<
28 September 2020

AriesKelanaCom

Info Dokter dan Pusat Layanan Kesehatan

Mengapa Pemain Bola Bisa Terkena Penyakit Jantung?

2 min read

Penyakit jantung tak kenal jenis kelamin dan profesi. Bahkan pemain sepakbola pun bisa terkena.

Bahkan sebuah studi terbaru menunjukkan bahwa pemain sepak bola (rugby) di Amerika Serikat memiliki risiko lebih tinggi daripada populasi umum daripada atlet elit lainnya.

 Sebuah studi yang diterbitkan hari ini di JAMA Cardiology mengaitkan bahwa peningkatan risiko dengan peningkatan berat badan yang cepat dialami para pemain selama pelatihan awal dan memberikan pandangan longitudinal pertama pada para pemain sepanjang karier di perguruan tinggi mereka.

“Kami mulai mempelajari pemain sepak bola 15 tahun yang lalu dan lebih dari serangkaian makalah telah melihat satu masalah – kenaikan berat badan, struktur jantung, dan tekanan darah tinggi,” kata Aaron L. Baggish, MD, direktur Massachusetts General Hospital (MGH) Program Kinerja Kardiovaskular yanf juga ketua tim riset.

 “sejumlah pemberitaan memang sudah memberitakan, tetapi ini adalah studi pertama yang mengikat semuanya,” imbuhnya dalam situs sciencedaily.com (21/10/2019).

“Anda akan kesulitan menemukan tim perguruan tinggi atau profesional yang baik di mana berat rata-rata di telepon tidak lebih dari 300 pound,” katanya. 

Kenaikan berat badan yang dipaksakan itu – beberapa di antaranya berasal dari otot tetapi sejumlah besar di antaranya berasal dari jaringan adiposa, atau lemak – dapat menyebabkan masalah di kemudian hari.
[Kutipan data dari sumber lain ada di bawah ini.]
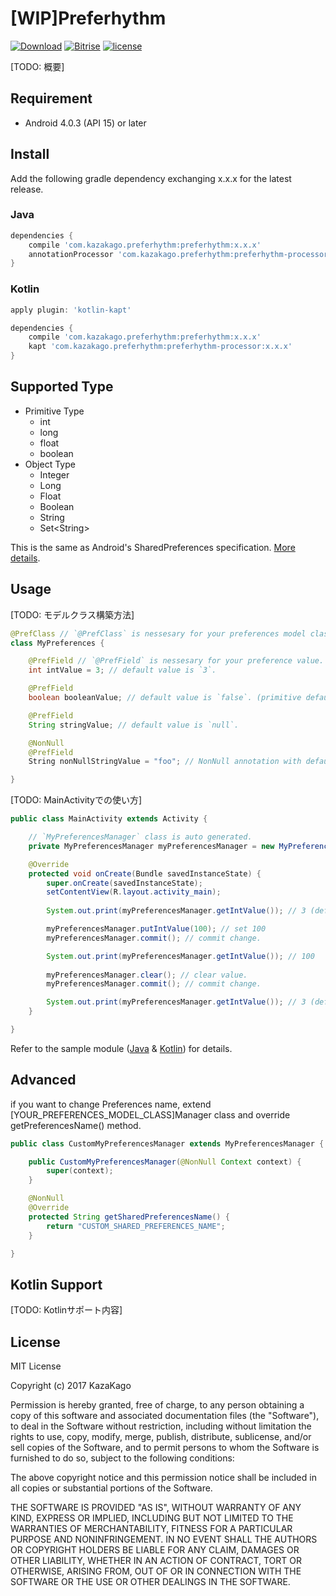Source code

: [WIP]Preferhythm
====

[![Download](https://api.bintray.com/packages/kazakago/maven/preferhythm/images/download.svg)](https://bintray.com/kazakago/maven/preferhythm/_latestVersion)
[![Bitrise](https://www.bitrise.io/app/436ed4113cb15072.svg?token=5I58EK088C0wp3UWmf75qA&branch=master)]()
[![license](https://img.shields.io/github/license/kazakago/preferhythm.svg)](LICENSE.md)

[TODO: 概要]

## Requirement

- Android 4.0.3 (API 15) or later

## Install

Add the following gradle dependency exchanging x.x.x for the latest release.

### Java

```groovy
dependencies {
    compile 'com.kazakago.preferhythm:preferhythm:x.x.x'
    annotationProcessor 'com.kazakago.preferhythm:preferhythm-processor:x.x.x'
}
```

### Kotlin

```groovy
apply plugin: 'kotlin-kapt'

dependencies {
    compile 'com.kazakago.preferhythm:preferhythm:x.x.x'
    kapt 'com.kazakago.preferhythm:preferhythm-processor:x.x.x'
}
```

## Supported Type

- Primitive Type
  - int
  - long
  - float
  - boolean
- Object Type
  - Integer 
  - Long
  - Float
  - Boolean
  - String
  - Set\<String\>

This is the same as Android's SharedPreferences specification. [More details](https://developer.android.com/training/basics/data-storage/shared-preferences.html).


## Usage

[TODO: モデルクラス構築方法]

```java
@PrefClass // `@PrefClass` is nessesary for your preferences model class.
class MyPreferences {

    @PrefField // `@PrefField` is nessesary for your preference value.
    int intValue = 3; // default value is `3`.

    @PrefField
    boolean booleanValue; // default value is `false`. (primitive default value)

    @PrefField
    String stringValue; // default value is `null`.

    @NonNull
    @PrefField
    String nonNullStringValue = "foo"; // NonNull annotation with default value.

}
```

[TODO: MainActivityでの使い方]

```java
public class MainActivity extends Activity {

    // `MyPreferencesManager` class is auto generated.
    private MyPreferencesManager myPreferencesManager = new MyPreferencesManager(this);

    @Override
    protected void onCreate(Bundle savedInstanceState) {
        super.onCreate(savedInstanceState);
        setContentView(R.layout.activity_main);
        
        System.out.print(myPreferencesManager.getIntValue()); // 3 (default value)

        myPreferencesManager.putIntValue(100); // set 100
        myPreferencesManager.commit(); // commit change.

        System.out.print(myPreferencesManager.getIntValue()); // 100
        
        myPreferencesManager.clear(); // clear value.
        myPreferencesManager.commit(); // commit change.

        System.out.print(myPreferencesManager.getIntValue()); // 3 (default value)
    }

}
```

Refer to the sample module ([Java](https://github.com/KazaKago/Preferhythm/tree/master/samplejava) & [Kotlin](https://github.com/KazaKago/Preferhythm/tree/master/samplekotlin)) for details.

## Advanced

if you want to change Preferences name, extend [YOUR_PREFERENCES_MODEL_CLASS]Manager class and override getPreferencesName() method.

```java
public class CustomMyPreferencesManager extends MyPreferencesManager {

    public CustomMyPreferencesManager(@NonNull Context context) {
        super(context);
    }

    @NonNull
    @Override
    protected String getSharedPreferencesName() {
        return "CUSTOM_SHARED_PREFERENCES_NAME";
    }

}
```

## Kotlin Support

[TODO: Kotlinサポート内容]

## License
MIT License

Copyright (c) 2017 KazaKago

Permission is hereby granted, free of charge, to any person obtaining a copy
of this software and associated documentation files (the "Software"), to deal
in the Software without restriction, including without limitation the rights
to use, copy, modify, merge, publish, distribute, sublicense, and/or sell
copies of the Software, and to permit persons to whom the Software is
furnished to do so, subject to the following conditions:

The above copyright notice and this permission notice shall be included in all
copies or substantial portions of the Software.

THE SOFTWARE IS PROVIDED "AS IS", WITHOUT WARRANTY OF ANY KIND, EXPRESS OR
IMPLIED, INCLUDING BUT NOT LIMITED TO THE WARRANTIES OF MERCHANTABILITY,
FITNESS FOR A PARTICULAR PURPOSE AND NONINFRINGEMENT. IN NO EVENT SHALL THE
AUTHORS OR COPYRIGHT HOLDERS BE LIABLE FOR ANY CLAIM, DAMAGES OR OTHER
LIABILITY, WHETHER IN AN ACTION OF CONTRACT, TORT OR OTHERWISE, ARISING FROM,
OUT OF OR IN CONNECTION WITH THE SOFTWARE OR THE USE OR OTHER DEALINGS IN THE
SOFTWARE.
Masalah-masalah itu mulai terjadi pada tingkat perguruan tinggi Divisi 1 dan, katanya, berpotensi dicegah. Mereka termasuk tekanan darah tinggi, sleep apnea, dan perkembangan jantung dan arteri yang tebal dan kaku.

“Apa yang kami lihat adalah sekelompok orang muda yang sehat yang karena paparan olahraga menambah berat badan dan mengembangkan hati yang tebal dan arteri yang kaku,” kata Baggish.
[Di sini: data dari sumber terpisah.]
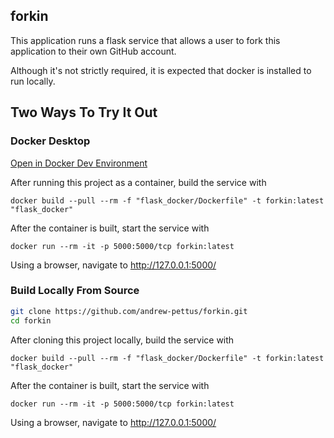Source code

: ## forkin
This application runs a flask service that allows a user to fork this application to their own GitHub account.

Although it's not strictly required, it is expected that docker is installed to run locally.

## Two Ways To Try It Out

### Docker Desktop

[Open in Docker Dev Environment](https://open.docker.com/dashboard/dev-envs?url=https://github.com/andrew-pettus/forkin/tree/main)

After running this project as a container, build the service with

```
docker build --pull --rm -f "flask_docker/Dockerfile" -t forkin:latest "flask_docker"
```

After the container is built, start the service with

```
docker run --rm -it -p 5000:5000/tcp forkin:latest
```

Using a browser, navigate to http://127.0.0.1:5000/



### Build Locally From Source

```bash
git clone https://github.com/andrew-pettus/forkin.git
cd forkin
```
After cloning this project locally, build the service with
```
docker build --pull --rm -f "flask_docker/Dockerfile" -t forkin:latest "flask_docker"
```
After the container is built, start the service with
```
docker run --rm -it -p 5000:5000/tcp forkin:latest
```
Using a browser, navigate to http://127.0.0.1:5000/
 “Jika Anda mengambil seorang anak berusia 20 tahun yang tidak bermain olahraga dan meminta mereka untuk menambah 40 pound, tidak akan ada yang mempertanyakan apakah itu tidak sehat.”
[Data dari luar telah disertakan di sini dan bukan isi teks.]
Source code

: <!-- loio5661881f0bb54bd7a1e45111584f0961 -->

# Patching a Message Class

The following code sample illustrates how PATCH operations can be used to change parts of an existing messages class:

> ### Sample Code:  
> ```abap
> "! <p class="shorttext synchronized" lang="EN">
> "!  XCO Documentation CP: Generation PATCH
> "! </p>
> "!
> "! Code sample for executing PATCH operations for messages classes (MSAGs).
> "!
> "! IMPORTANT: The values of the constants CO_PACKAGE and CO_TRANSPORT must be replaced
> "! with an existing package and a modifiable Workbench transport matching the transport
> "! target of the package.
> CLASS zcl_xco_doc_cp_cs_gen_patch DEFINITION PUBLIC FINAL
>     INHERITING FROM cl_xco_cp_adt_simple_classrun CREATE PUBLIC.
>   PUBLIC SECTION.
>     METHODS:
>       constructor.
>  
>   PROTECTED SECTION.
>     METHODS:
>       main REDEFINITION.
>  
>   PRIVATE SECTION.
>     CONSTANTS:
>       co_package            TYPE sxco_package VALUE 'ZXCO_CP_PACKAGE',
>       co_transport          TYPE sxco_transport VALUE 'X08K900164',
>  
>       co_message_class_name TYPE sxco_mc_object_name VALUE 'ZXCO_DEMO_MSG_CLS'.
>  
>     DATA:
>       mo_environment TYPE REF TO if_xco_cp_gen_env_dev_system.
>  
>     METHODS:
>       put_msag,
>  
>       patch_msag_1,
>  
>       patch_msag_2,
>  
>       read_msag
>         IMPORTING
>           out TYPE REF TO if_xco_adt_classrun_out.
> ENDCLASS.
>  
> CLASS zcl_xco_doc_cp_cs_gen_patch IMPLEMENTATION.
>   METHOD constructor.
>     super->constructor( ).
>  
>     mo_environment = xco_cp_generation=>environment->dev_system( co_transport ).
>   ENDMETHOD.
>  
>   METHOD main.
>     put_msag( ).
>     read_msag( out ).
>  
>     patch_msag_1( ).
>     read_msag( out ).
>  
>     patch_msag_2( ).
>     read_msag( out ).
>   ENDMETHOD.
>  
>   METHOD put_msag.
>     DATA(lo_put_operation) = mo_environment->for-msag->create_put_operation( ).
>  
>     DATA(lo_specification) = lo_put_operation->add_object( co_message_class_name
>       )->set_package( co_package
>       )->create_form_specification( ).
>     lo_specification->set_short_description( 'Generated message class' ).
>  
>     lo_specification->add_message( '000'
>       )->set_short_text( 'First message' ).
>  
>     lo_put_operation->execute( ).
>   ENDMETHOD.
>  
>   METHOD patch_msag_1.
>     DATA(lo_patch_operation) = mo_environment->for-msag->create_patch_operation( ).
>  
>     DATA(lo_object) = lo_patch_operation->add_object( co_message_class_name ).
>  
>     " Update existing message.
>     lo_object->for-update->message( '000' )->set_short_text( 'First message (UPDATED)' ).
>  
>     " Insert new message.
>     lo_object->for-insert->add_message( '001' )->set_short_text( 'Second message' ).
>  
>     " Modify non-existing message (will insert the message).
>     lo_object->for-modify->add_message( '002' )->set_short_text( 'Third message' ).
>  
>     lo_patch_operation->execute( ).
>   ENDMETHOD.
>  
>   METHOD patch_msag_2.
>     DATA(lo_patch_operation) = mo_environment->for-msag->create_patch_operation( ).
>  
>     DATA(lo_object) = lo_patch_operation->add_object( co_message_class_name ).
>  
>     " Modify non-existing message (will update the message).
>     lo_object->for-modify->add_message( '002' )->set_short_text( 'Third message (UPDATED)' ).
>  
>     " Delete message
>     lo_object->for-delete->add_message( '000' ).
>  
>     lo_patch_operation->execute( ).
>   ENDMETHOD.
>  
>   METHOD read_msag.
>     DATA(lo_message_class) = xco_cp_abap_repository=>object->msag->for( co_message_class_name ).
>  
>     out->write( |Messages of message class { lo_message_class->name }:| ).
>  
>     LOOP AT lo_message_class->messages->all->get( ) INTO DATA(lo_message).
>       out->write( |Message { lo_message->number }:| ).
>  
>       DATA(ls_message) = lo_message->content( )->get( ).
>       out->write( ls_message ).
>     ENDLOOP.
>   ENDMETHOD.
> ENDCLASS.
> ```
Baggish menekankan tim penelitiannya tidak bertujuan untuk mencegah para pria muda dari bermain di perguruan tinggi atau sepak bola profesional atau untuk mengubah sifat permainan.

“Kami hanya mencoba memahami risiko dan manfaatnya. Pada akhirnya, kami ingin para pria muda yang sedang mempertimbangkan bermain sepak bola untuk memahami baik risiko maupun manfaat dari pilihan ini. Selain itu, kami bertujuan untuk melihat apakah kami dapat mengubah hal-hal tentang paparan permainan agar tidak terlalu berbahaya, sambil tetap mempertahankan manfaatnya. “

Untuk itu, ia menyarankan pengenalan pengkondisian aerobik sebagai bagian dari rejimen pelatihan umum.

 “Ketika kami mempelajari populasi orang lain yang melakukan aktivitas aerobik, kami melihat kebalikan dari apa yang kami lihat dalam populasi ini. Ketika pria paruh baya mulai berlari, hati mereka mulai menjadi lebih tipis dan lebih patuh.”

Tim peneliti berencana untuk mempelajari selanjutnya persis berapa banyak latihan aerobik akan diperlukan untuk mengimbangi efek berbahaya dari kenaikan berat badan cepat awal. 

Dan Baggish berharap hasilnya akan penting bukan hanya untuk linemen sepak bola.